More than just white

More than just white


Jan Schoonhoven (1914-1994) was a legendary artist, whose personal life fired imagination as much as his minimalist reliefs of cardboard and papier-mâché. He was a modest civil servant who conquered the world with his art, produced in the evenings. He never left his hometown Delft except for his office job. A communist that lived his whole life in a house without a fridge and a shower, and that funded legendary jazz concerts, organized by his wife, without even caring about the music. He was attached to order and regularity, but let himself painted in public twice by Japanese artist Yayoi Kusama and could lose himself completely in gin drink sessions.

Schoonhoven initially made mainly abstract drawings. From the mid 1950s he discovered the possibilities of cardboard in order to create reliefs. The informal style he operated eventually led to the famous white grid reliefs, called ‘large paintings’ by the artist. They do not depict so much the visible reality, but autonomous realities where the workings of the light played an important role.

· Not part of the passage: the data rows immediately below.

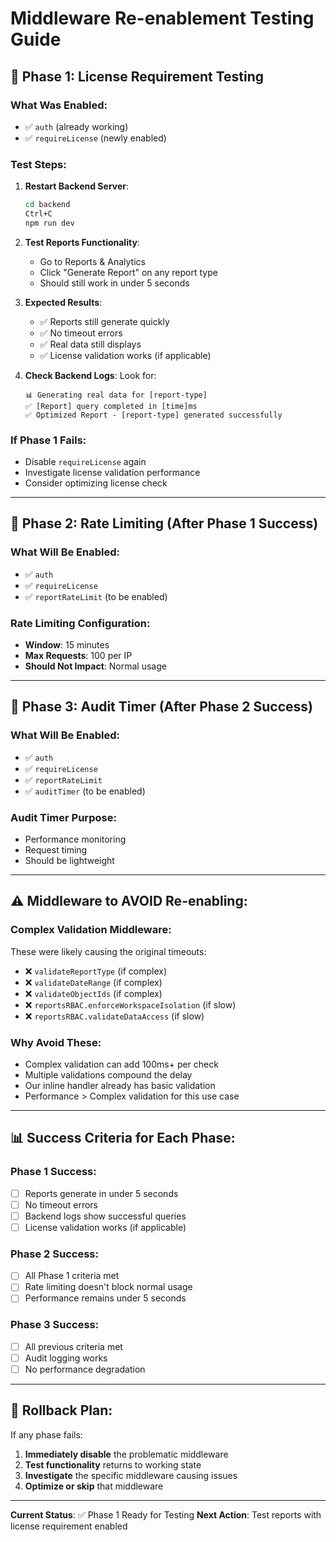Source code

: # Middleware Re-enablement Testing Guide

## 🧪 **Phase 1: License Requirement Testing**

### **What Was Enabled:**
- ✅ `auth` (already working)
- ✅ `requireLicense` (newly enabled)

### **Test Steps:**
1. **Restart Backend Server**:
   ```bash
   cd backend
   Ctrl+C
   npm run dev
   ```

2. **Test Reports Functionality**:
   - Go to Reports & Analytics
   - Click "Generate Report" on any report type
   - Should still work in under 5 seconds

3. **Expected Results**:
   - ✅ Reports still generate quickly
   - ✅ No timeout errors
   - ✅ Real data still displays
   - ✅ License validation works (if applicable)

4. **Check Backend Logs**:
   Look for:
   ```
   📊 Generating real data for [report-type]
   ✅ [Report] query completed in [time]ms
   ✅ Optimized Report - [report-type] generated successfully
   ```

### **If Phase 1 Fails:**
- Disable `requireLicense` again
- Investigate license validation performance
- Consider optimizing license check

---

## 🧪 **Phase 2: Rate Limiting (After Phase 1 Success)**

### **What Will Be Enabled:**
- ✅ `auth` 
- ✅ `requireLicense`
- ✅ `reportRateLimit` (to be enabled)

### **Rate Limiting Configuration:**
- **Window**: 15 minutes
- **Max Requests**: 100 per IP
- **Should Not Impact**: Normal usage

---

## 🧪 **Phase 3: Audit Timer (After Phase 2 Success)**

### **What Will Be Enabled:**
- ✅ `auth`
- ✅ `requireLicense` 
- ✅ `reportRateLimit`
- ✅ `auditTimer` (to be enabled)

### **Audit Timer Purpose:**
- Performance monitoring
- Request timing
- Should be lightweight

---

## ⚠️ **Middleware to AVOID Re-enabling:**

### **Complex Validation Middleware:**
These were likely causing the original timeouts:
- ❌ `validateReportType` (if complex)
- ❌ `validateDateRange` (if complex)
- ❌ `validateObjectIds` (if complex)
- ❌ `reportsRBAC.enforceWorkspaceIsolation` (if slow)
- ❌ `reportsRBAC.validateDataAccess` (if slow)

### **Why Avoid These:**
- Complex validation can add 100ms+ per check
- Multiple validations compound the delay
- Our inline handler already has basic validation
- Performance > Complex validation for this use case

---

## 📊 **Success Criteria for Each Phase:**

### **Phase 1 Success:**
- [ ] Reports generate in under 5 seconds
- [ ] No timeout errors
- [ ] Backend logs show successful queries
- [ ] License validation works (if applicable)

### **Phase 2 Success:**
- [ ] All Phase 1 criteria met
- [ ] Rate limiting doesn't block normal usage
- [ ] Performance remains under 5 seconds

### **Phase 3 Success:**
- [ ] All previous criteria met
- [ ] Audit logging works
- [ ] No performance degradation

---

## 🚨 **Rollback Plan:**

If any phase fails:
1. **Immediately disable** the problematic middleware
2. **Test functionality** returns to working state
3. **Investigate** the specific middleware causing issues
4. **Optimize or skip** that middleware

---

**Current Status**: ✅ Phase 1 Ready for Testing
**Next Action**: Test reports with license requirement enabled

At the beginning his reliefs were reddish brown or gray, with rhythmic patterns in which a visual motif was repeated. End of the 1950s Schoonhoven discovers the white works of the Italian Piero Manzoni. This led to the well-known white grid reliefs, which formed the basis of his artistic production the following decades. White better supported his desire to be less present in the artwork.

Together with Peter Struycken and Ad Dekkers he represented the Netherlands at the Sao Paulo Biennial in 1967 where his work was celebrated and awarded with the second prize. It meant his international recognition. With the success came the impossibility to fulfil the need of constantly producing new works, hence the recruitment of several assistants. Until his retirement he continued his job as civil servant at the national postal service. Schoonhoven was more than just a white obsessed man.

Two shows were dedicated to Jan Schoonhoven at this moment: De werkelijkheid van Jan Schoonhoven (Stedelijk Museum Schiedam) and Kijk, Jan Schoonhoven (Museum Prinsenhof Delft). Both were on view until February 14.